▸ Exercise brief:
A faithful transcription is wanted of the lines from the top of the material through the line that holds "della condizione umana.*", both ends included, leaving out the pictures.

▸ Available data:
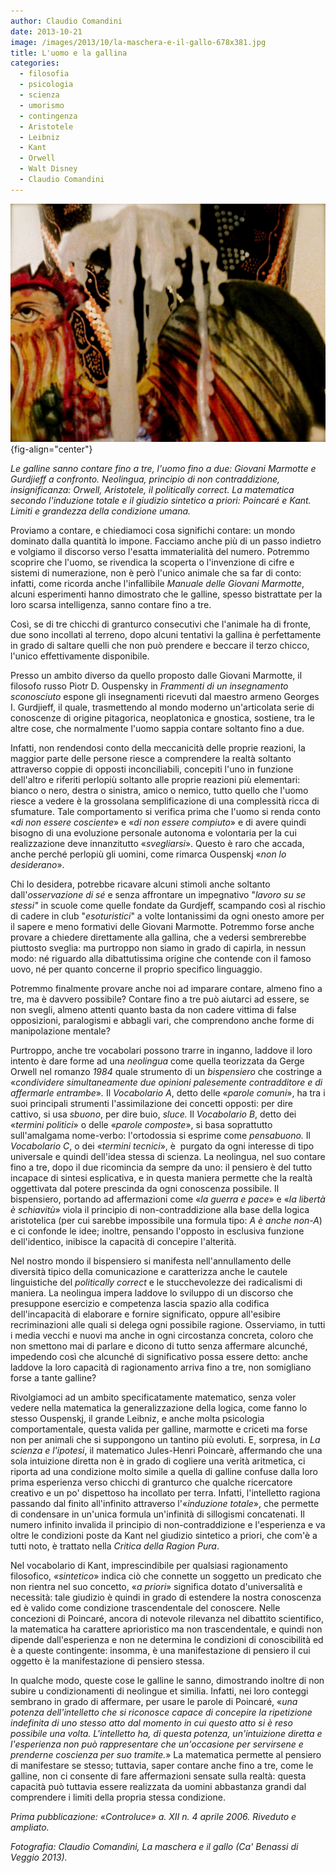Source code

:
 ```yaml
---
author: Claudio Comandini
date: 2013-10-21 
image: /images/2013/10/la-maschera-e-il-gallo-678x381.jpg
title: L'uomo e la gallina
categories:
  - filosofia
  - psicologia
  - scienza
  - umorismo
  - contingenza
  - Aristotele
  - Leibniz
  - Kant
  - Orwell
  - Walt Disney
  - Claudio Comandini
---
```


![](images/la_maschera_e_il_gallo.jpg){fig-align="center"}

*Le galline sanno contare fino a tre, l'uomo fino a due: Giovani Marmotte e Gurdjieff a confronto. Neolingua, principio di non contraddizione, insignificanza: Orwell, Aristotele, il politically correct. La matematica secondo l'induzione totale e il giudizio sintetico a priori: Poincaré e Kant. Limiti e grandezza della condizione umana.*

Proviamo a contare, e chiediamoci cosa significhi contare: un mondo dominato dalla quantità lo impone. Facciamo anche più di un passo indietro e volgiamo il discorso verso l'esatta immaterialità del numero. Potremmo scoprire che l'uomo, se rivendica la scoperta o l'invenzione di cifre e sistemi di numerazione, non è però l'unico animale che sa far di conto: infatti, come ricorda anche l'infallibile *Manuale delle Giovani Marmotte*, alcuni esperimenti hanno dimostrato che le galline, spesso bistrattate per la loro scarsa intelligenza, sanno contare fino a tre.

Così, se di tre chicchi di granturco consecutivi che l'animale ha di fronte, due sono incollati al terreno, dopo alcuni tentativi la gallina è perfettamente in grado di saltare quelli che non può prendere e beccare il terzo chicco, l'unico effettivamente disponibile.

Presso un ambito diverso da quello proposto dalle Giovani Marmotte, il filosofo russo Piotr D. Ouspensky in *Frammenti di un insegnamento sconosciuto* espone gli insegnamenti ricevuti dal maestro armeno Georges I. Gurdjieff, il quale, trasmettendo al mondo moderno un'articolata serie di conoscenze di origine pitagorica, neoplatonica e gnostica, sostiene, tra le altre cose, che normalmente l'uomo sappia contare soltanto fino a due.

Infatti, non rendendosi conto della meccanicità delle proprie reazioni, la maggior parte delle persone riesce a comprendere la realtà soltanto attraverso coppie di opposti inconciliabili, concepiti l'uno in funzione dell'altro e riferiti perlopiù soltanto alle proprie reazioni più elementari: bianco o nero, destra o sinistra, amico o nemico, tutto quello che l'uomo riesce a vedere è la grossolana semplificazione di una complessità ricca di sfumature. Tale comportamento si verifica prima che l'uomo si renda conto «*di non essere cosciente*» e «*di non essere compiuto*» e di avere quindi bisogno di una evoluzione personale autonoma e volontaria per la cui realizzazione deve innanzitutto «*svegliarsi*». Questo è raro che accada, anche perché perlopiù gli uomini, come rimarca Ouspenskj «*non lo desiderano*».

Chi lo desidera, potrebbe ricavare alcuni stimoli anche soltanto dall'*osservazione di sé* e senza affrontare un impegnativo "*lavoro su se stessi"* in scuole come quelle fondate da Gurdjeff, scampando così al rischio di cadere in club "*esoturistici*" a volte lontanissimi da ogni onesto amore per il sapere e meno formativi delle Giovani Marmotte. Potremmo forse anche provare a chiedere direttamente alla gallina, che a vedersi sembrerebbe piuttosto sveglia: ma purtroppo non siamo in grado di capirla, in nessun modo: né riguardo alla dibattutissima origine che contende con il famoso uovo, né per quanto concerne il proprio specifico linguaggio.

Potremmo finalmente provare anche noi ad imparare contare, almeno fino a tre, ma è davvero possibile? Contare fino a tre può aiutarci ad essere, se non svegli, almeno attenti quanto basta da non cadere vittima di false opposizioni, paralogismi e abbagli vari, che comprendono anche forme di manipolazione mentale?

Purtroppo, anche tre vocabolari possono trarre in inganno, laddove il loro intento è dare forme ad una *neolingua* come quella teorizzata da Gerge Orwell nel romanzo *1984* quale strumento di un *bispensiero* che costringe a «*condividere simultaneamente due opinioni palesemente contradditore e di affermarle entrambe*»*.* Il *Vocabolario A*, detto delle «*parole comuni*», ha tra i suoi principali strumenti l'assimilazione dei concetti opposti: per dire cattivo, si usa *sbuono*, per dire buio, *sluce.* Il *Vocabolario B*, detto dei «*termini politici*» o delle «*parole composte*», si basa soprattutto sull'amalgama nome-verbo: l'ortodossia si esprime come *pensabuono.* Il *Vocabolario C*, o dei «*termini tecnici*», è  purgato da ogni interesse di tipo universale e quindi dell'idea stessa di scienza. La neolingua, nel suo contare fino a tre, dopo il due ricomincia da sempre da uno: il pensiero è del tutto incapace di sintesi esplicativa, e in questa maniera permette che la realtà oggettivata dal potere prescinda da ogni conoscenza possibile. Il bispensiero, portando ad affermazioni come «*la guerra e pace*» e «*la libertà è schiavitù*» viola il principio di non-contraddizione alla base della logica aristotelica (per cui sarebbe impossibile una formula tipo: *A è anche non-A*) e ci confonde le idee; inoltre, pensando l'opposto in esclusiva funzione dell'identico, inibisce la capacità di concepire l'alterità.

Nel nostro mondo il bispensiero si manifesta nell'annullamento delle diversità tipico della comunicazione e caratterizza anche le cautele linguistiche del *politically correct* e le stucchevolezze dei radicalismi di maniera. La neolingua impera laddove lo sviluppo di un discorso che presuppone esercizio e competenza lascia spazio alla codifica dell'incapacità di elaborare e fornire significato, oppure all'esibire recriminazioni alle quali si delega ogni possibile ragione. Osserviamo, in tutti i media vecchi e nuovi ma anche in ogni circostanza concreta, coloro che non smettono mai di parlare e dicono di tutto senza affermare alcunché, impedendo così che alcunché di significativo possa essere detto: anche laddove la loro capacità di ragionamento arriva fino a tre, non somigliano forse a tante galline?

Rivolgiamoci ad un ambito specificatamente matematico, senza voler vedere nella matematica la generalizzazione della logica, come fanno lo stesso Ouspenskj, il grande Leibniz, e anche molta psicologia comportamentale, questa valida per galline, marmotte e criceti ma forse non per animali che si suppongono un tantino più evoluti. E, sorpresa, in *La scienza e l'ipotesi*, il matematico Jules-Henri Poincarè, affermando che una sola intuizione diretta non è in grado di cogliere una verità aritmetica, ci riporta ad una condizione molto simile a quella di galline confuse dalla loro prima esperienza verso chicchi di granturco che qualche ricercatore creativo e un po' dispettoso ha incollato per terra. Infatti, l'intelletto ragiona passando dal finito all'infinito attraverso l'«*induzione totale*», che permette di condensare in un'unica formula un'infinità di sillogismi concatenati. Il numero infinito invalida il principio di non-contraddizione e l'esperienza e va oltre le condizioni poste da Kant nel giudizio sintetico a priori, che com'è a tutti noto, è trattato nella *Critica della Ragion Pura*.

Nel vocabolario di Kant, imprescindibile per qualsiasi ragionamento filosofico, *«sintetico*» indica ciò che connette un soggetto un predicato che non rientra nel suo concetto, «*a priori*» significa dotato d'universalità e necessità: tale giudizio è quindi in grado di estendere la nostra conoscenza ed è valido come condizione trascendentale del conoscere. Nelle concezioni di Poincaré, ancora di notevole rilevanza nel dibattito scientifico, la matematica ha carattere aprioristico ma non trascendentale, e quindi non dipende dall'esperienza e non ne determina le condizioni di conoscibilità ed è a queste contingente: insomma, è una manifestazione di pensiero il cui oggetto è la manifestazione di pensiero stessa.

In qualche modo, queste cose le galline le sanno, dimostrando inoltre di non subire u condizionamenti di neolingue et similia. Infatti, nei loro conteggi sembrano in grado di affermare, per usare le parole di Poincaré, «*una potenza dell'intelletto che si riconosce capace di concepire la ripetizione indefinita di uno stesso atto dal momento in cui questo atto si è reso possibile una volta. L'intelletto ha, di questa potenza, un'intuizione diretta e l'esperienza non può rappresentare che un'occasione per servirsene e prenderne coscienza per suo tramite.*» La matematica permette al pensiero di manifestare se stesso; tuttavia, saper contare anche fino a tre, come le galline, non ci consente di fare affermazioni sensate sulla realtà: questa capacità può tuttavia essere realizzata da uomini abbastanza grandi dal comprendere i limiti della propria stessa condizione.

*Prima pubblicazione: «Controluce» a. XII n. 4 aprile 2006. Riveduto e ampliato.*

*Fotografia: Claudio Comandini, La maschera e il gallo (Ca' Benassi di Veggio 2013).*
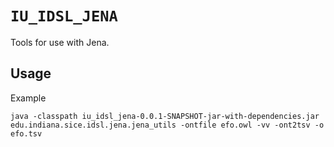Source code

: # `IU_IDSL_JENA`

Tools for use with Jena.

## Usage

Example

```
java -classpath iu_idsl_jena-0.0.1-SNAPSHOT-jar-with-dependencies.jar edu.indiana.sice.idsl.jena.jena_utils -ontfile efo.owl -vv -ont2tsv -o efo.tsv
```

▸ Your solution:
Source code

:
 ```yaml
---
author: Claudio Comandini
date: 2013-10-21 
image: /images/2013/10/la-maschera-e-il-gallo-678x381.jpg
title: L'uomo e la gallina
categories:
  - filosofia
  - psicologia
  - scienza
  - umorismo
  - contingenza
  - Aristotele
  - Leibniz
  - Kant
  - Orwell
  - Walt Disney
  - Claudio Comandini
---
```


![](images/la_maschera_e_il_gallo.jpg){fig-align="center"}

*Le galline sanno contare fino a tre, l'uomo fino a due: Giovani Marmotte e Gurdjieff a confronto. Neolingua, principio di non contraddizione, insignificanza: Orwell, Aristotele, il politically correct. La matematica secondo l'induzione totale e il giudizio sintetico a priori: Poincaré e Kant. Limiti e grandezza della condizione umana.*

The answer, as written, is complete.